[Dataset records]
-*-*-

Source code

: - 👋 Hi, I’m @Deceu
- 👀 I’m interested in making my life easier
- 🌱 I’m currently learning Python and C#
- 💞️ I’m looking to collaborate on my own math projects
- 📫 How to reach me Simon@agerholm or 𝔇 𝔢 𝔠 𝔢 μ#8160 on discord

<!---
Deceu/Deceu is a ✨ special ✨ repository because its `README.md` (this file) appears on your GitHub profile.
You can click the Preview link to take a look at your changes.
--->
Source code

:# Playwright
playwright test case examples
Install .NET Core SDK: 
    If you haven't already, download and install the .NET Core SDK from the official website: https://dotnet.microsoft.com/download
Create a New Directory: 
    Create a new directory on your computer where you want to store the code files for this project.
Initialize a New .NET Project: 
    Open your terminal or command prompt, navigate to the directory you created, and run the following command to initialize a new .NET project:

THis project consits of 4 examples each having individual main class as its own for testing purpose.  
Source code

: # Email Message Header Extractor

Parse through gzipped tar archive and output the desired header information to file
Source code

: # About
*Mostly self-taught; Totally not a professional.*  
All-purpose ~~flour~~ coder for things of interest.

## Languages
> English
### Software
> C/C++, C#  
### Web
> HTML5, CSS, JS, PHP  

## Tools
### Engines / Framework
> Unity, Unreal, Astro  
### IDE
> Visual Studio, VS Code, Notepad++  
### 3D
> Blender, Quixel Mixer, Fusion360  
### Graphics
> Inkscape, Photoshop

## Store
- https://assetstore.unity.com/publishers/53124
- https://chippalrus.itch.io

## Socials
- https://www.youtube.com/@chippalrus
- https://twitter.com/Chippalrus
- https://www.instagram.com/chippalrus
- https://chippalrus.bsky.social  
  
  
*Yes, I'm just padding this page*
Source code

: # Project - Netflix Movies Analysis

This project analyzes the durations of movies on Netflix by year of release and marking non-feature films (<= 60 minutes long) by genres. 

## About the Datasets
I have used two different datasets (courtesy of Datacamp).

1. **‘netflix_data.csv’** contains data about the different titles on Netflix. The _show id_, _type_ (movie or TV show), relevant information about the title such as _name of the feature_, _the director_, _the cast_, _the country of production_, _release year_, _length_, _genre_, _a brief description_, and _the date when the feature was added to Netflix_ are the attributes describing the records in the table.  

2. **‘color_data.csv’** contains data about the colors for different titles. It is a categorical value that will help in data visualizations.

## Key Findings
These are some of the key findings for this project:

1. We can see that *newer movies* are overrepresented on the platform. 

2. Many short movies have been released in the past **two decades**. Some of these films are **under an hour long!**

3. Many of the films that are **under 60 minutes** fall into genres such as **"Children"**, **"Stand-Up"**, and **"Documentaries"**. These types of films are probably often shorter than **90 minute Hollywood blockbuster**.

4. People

-*-*-

What the task asks: In the entries above, find the line holding "Netflix Movies Analysis" and the line holding "1. We can see", then retype exactly those two lines and every line between them, and nothing else.

Reply to the task:
: # Project - Netflix Movies Analysis

This project analyzes the durations of movies on Netflix by year of release and marking non-feature films (<= 60 minutes long) by genres. 

## About the Datasets
I have used two different datasets (courtesy of Datacamp).

1. **‘netflix_data.csv’** contains data about the different titles on Netflix. The _show id_, _type_ (movie or TV show), relevant information about the title such as _name of the feature_, _the director_, _the cast_, _the country of production_, _release year_, _length_, _genre_, _a brief description_, and _the date when the feature was added to Netflix_ are the attributes describing the records in the table.  

2. **‘color_data.csv’** contains data about the colors for different titles. It is a categorical value that will help in data visualizations.

## Key Findings
These are some of the key findings for this project:

1. We can see that *newer movies* are overrepresented on the platform. 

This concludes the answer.